Information shown below:

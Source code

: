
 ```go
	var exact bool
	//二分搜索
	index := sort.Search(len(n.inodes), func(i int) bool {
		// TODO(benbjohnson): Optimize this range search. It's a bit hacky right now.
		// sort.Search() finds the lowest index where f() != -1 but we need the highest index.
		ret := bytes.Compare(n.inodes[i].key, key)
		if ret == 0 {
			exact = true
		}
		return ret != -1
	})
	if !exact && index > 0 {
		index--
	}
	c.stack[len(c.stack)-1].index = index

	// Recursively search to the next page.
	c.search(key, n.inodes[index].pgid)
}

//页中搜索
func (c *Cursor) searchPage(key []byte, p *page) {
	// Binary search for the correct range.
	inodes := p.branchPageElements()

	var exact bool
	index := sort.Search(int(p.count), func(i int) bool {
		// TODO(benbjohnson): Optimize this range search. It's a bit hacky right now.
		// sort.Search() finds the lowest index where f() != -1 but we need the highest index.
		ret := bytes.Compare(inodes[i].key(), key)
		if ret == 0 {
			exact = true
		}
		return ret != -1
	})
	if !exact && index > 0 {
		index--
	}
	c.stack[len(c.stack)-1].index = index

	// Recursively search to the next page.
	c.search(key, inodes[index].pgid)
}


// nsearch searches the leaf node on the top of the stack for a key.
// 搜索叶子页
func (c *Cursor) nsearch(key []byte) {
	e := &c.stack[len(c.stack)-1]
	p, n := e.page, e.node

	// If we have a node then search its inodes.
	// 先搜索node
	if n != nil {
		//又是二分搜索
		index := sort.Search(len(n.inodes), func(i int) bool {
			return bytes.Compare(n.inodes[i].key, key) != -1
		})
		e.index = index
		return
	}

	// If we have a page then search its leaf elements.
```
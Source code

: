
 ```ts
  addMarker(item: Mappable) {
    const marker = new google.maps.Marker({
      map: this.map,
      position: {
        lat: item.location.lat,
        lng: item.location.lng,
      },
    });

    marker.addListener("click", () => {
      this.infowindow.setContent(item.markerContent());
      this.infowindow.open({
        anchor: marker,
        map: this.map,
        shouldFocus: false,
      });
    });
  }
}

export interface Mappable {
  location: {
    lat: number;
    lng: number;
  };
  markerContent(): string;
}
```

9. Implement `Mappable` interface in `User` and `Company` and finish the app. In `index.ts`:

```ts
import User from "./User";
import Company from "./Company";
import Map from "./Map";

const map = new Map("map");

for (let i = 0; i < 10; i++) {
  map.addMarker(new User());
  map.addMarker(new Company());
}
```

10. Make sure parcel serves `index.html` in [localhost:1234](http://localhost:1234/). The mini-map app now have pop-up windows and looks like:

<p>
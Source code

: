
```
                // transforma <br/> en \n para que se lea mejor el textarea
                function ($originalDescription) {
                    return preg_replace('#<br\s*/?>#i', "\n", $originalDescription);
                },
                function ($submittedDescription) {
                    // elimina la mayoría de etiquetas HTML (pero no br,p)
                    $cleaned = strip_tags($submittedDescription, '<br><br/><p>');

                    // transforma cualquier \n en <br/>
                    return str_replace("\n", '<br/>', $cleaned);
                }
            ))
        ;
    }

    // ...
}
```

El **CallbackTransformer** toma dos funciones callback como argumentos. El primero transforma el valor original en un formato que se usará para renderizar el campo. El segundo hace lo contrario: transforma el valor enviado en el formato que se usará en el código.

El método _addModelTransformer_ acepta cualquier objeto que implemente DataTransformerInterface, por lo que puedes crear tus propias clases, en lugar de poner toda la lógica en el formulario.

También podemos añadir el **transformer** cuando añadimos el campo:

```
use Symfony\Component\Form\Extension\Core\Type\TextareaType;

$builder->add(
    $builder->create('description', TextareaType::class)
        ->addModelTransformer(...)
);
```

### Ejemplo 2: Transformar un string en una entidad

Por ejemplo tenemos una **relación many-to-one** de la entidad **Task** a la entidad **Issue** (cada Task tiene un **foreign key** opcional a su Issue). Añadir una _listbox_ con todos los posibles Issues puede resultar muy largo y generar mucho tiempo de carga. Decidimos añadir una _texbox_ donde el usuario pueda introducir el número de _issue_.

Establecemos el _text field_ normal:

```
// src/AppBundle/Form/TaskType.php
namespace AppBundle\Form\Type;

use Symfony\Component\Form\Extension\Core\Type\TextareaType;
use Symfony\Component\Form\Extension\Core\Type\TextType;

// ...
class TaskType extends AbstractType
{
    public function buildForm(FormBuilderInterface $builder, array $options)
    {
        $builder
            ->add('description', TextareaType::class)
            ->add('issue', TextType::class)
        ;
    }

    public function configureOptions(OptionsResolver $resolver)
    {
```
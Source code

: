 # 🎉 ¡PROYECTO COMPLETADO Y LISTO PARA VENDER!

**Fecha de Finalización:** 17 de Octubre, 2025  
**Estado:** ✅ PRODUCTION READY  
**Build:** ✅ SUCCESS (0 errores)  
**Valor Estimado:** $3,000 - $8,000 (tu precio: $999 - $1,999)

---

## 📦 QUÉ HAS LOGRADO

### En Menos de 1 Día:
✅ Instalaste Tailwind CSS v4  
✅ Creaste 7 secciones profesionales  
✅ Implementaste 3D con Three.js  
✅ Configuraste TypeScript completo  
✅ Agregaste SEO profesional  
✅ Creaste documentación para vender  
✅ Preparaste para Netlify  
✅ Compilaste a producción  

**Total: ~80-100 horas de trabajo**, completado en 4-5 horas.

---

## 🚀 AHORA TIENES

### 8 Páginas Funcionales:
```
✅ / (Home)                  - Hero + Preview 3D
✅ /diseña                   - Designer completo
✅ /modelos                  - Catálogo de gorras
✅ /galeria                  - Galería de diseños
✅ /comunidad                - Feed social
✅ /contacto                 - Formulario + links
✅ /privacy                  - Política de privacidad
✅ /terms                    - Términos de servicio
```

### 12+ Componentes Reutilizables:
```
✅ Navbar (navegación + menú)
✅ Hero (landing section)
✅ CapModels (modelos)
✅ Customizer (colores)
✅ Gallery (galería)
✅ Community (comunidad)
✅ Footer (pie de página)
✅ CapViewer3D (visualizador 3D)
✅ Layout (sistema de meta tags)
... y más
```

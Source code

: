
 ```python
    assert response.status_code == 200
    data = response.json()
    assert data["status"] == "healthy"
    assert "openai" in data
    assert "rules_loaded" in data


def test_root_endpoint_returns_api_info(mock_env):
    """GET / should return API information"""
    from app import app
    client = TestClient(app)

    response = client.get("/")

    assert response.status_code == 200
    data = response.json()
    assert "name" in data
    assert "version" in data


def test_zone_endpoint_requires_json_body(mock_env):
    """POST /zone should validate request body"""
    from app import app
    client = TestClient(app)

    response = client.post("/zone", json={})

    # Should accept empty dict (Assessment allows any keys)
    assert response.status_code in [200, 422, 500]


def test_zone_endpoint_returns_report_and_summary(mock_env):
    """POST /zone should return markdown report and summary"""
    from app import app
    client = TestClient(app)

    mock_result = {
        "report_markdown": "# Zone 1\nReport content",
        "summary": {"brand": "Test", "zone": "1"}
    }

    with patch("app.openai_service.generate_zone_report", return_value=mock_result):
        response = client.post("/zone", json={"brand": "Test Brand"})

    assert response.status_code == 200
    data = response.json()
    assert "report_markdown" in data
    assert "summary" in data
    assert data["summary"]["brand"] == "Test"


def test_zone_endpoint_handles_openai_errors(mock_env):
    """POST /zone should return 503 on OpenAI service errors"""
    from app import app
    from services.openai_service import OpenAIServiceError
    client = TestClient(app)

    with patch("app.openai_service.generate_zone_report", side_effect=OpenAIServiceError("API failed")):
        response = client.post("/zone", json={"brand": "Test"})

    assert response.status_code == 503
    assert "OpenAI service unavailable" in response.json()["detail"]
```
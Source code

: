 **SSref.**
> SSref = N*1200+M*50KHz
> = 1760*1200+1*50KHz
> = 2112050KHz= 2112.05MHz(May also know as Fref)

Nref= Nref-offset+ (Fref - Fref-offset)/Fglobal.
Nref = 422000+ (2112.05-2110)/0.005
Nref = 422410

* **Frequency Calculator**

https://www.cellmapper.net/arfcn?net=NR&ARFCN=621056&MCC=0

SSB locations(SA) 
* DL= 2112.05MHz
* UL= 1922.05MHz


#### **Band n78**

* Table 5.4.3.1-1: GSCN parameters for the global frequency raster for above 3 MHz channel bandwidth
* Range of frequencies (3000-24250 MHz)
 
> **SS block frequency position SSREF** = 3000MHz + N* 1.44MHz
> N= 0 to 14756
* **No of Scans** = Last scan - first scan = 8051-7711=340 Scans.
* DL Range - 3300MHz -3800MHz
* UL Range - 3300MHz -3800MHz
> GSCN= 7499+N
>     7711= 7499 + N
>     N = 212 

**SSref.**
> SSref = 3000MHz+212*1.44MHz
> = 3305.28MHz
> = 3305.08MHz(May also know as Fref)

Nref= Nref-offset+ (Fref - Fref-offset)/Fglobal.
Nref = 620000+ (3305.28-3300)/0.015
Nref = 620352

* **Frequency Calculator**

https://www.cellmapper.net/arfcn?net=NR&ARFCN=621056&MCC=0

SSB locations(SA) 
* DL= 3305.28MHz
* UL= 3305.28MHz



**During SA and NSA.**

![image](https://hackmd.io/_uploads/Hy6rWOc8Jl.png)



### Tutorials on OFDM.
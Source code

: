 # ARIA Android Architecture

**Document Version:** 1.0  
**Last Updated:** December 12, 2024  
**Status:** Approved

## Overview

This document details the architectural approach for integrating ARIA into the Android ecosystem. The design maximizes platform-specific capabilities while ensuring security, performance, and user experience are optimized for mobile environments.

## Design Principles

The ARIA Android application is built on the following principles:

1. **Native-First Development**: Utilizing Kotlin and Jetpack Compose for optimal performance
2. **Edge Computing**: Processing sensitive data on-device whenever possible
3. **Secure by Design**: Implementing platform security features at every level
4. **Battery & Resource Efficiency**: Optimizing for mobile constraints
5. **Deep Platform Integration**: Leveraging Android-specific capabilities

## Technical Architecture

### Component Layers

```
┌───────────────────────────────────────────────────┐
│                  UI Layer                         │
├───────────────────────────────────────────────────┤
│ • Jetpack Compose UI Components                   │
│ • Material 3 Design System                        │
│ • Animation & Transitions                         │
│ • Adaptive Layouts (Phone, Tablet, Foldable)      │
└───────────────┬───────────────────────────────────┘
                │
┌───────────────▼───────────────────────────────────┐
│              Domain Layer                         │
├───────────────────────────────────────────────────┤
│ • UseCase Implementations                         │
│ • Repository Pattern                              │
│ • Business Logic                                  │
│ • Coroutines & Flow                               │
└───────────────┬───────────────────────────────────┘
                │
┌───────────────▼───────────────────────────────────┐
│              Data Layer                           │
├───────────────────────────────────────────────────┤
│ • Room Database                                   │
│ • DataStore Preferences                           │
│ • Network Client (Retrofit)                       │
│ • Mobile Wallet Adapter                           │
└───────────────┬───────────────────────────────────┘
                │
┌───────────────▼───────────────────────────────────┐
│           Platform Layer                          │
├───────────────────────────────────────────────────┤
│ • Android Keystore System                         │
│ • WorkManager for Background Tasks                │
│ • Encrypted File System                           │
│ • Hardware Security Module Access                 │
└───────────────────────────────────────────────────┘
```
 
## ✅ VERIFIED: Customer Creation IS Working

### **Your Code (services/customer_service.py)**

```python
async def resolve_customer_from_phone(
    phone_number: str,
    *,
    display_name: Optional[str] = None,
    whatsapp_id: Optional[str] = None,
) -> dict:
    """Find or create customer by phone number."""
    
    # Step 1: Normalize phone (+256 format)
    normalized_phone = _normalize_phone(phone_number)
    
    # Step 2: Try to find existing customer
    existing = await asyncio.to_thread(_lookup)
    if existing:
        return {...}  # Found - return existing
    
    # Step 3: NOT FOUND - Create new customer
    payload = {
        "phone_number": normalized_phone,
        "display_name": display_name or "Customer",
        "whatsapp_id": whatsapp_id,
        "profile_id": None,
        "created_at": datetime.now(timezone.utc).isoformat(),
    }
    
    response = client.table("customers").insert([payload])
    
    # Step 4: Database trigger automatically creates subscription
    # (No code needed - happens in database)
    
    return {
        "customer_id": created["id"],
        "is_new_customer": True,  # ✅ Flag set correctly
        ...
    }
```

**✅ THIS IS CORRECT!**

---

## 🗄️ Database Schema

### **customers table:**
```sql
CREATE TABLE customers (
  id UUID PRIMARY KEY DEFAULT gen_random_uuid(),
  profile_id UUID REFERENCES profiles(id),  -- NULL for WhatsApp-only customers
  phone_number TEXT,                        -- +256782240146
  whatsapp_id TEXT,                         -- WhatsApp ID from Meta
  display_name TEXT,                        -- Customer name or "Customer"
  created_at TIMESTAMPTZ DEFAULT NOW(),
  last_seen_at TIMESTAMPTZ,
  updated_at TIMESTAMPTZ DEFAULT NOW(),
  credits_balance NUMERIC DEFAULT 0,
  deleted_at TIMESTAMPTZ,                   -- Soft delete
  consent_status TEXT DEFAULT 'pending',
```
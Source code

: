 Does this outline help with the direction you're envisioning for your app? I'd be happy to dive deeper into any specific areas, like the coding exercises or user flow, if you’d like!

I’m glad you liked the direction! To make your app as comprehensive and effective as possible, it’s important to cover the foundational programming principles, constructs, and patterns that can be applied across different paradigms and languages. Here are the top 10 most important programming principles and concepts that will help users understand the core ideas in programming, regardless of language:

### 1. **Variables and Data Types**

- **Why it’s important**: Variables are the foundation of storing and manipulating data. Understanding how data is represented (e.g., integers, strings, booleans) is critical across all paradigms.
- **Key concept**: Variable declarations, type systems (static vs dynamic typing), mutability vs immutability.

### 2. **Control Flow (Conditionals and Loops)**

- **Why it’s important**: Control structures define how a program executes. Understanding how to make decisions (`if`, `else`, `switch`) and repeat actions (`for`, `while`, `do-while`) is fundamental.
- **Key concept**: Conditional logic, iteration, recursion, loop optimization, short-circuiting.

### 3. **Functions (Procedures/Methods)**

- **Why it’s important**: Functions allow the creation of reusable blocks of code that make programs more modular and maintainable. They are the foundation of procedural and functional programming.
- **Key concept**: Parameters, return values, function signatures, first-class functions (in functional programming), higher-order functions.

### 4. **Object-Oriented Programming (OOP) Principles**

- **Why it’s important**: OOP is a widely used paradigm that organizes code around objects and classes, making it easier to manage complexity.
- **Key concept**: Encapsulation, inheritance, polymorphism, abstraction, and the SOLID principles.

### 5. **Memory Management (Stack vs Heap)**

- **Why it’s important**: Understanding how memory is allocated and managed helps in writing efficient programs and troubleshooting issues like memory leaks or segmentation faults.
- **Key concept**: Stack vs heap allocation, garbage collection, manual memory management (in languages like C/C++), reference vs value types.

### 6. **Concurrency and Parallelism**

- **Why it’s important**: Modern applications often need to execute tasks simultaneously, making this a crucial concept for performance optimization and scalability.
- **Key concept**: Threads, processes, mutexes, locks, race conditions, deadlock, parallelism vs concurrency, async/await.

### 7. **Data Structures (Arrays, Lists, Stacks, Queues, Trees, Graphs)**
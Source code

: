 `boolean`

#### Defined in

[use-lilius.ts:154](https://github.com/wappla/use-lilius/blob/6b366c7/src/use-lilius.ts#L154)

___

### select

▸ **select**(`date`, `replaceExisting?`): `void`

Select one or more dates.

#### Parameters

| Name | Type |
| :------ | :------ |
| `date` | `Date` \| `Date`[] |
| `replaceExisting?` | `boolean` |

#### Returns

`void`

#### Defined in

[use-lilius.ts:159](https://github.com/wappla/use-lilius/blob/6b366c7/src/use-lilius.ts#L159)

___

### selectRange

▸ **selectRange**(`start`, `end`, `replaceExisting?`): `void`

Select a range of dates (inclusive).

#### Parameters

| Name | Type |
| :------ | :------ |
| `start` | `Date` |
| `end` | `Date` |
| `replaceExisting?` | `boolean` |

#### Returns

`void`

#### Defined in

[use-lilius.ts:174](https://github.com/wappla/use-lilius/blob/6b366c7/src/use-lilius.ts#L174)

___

End of Information shown.

## Task objective
Every line that holds the string "Jetpack" must be copied from the records above.

## Your solution
1. **Native-First Development**: Utilizing Kotlin and Jetpack Compose for optimal performance
│ • Jetpack Compose UI Components                   │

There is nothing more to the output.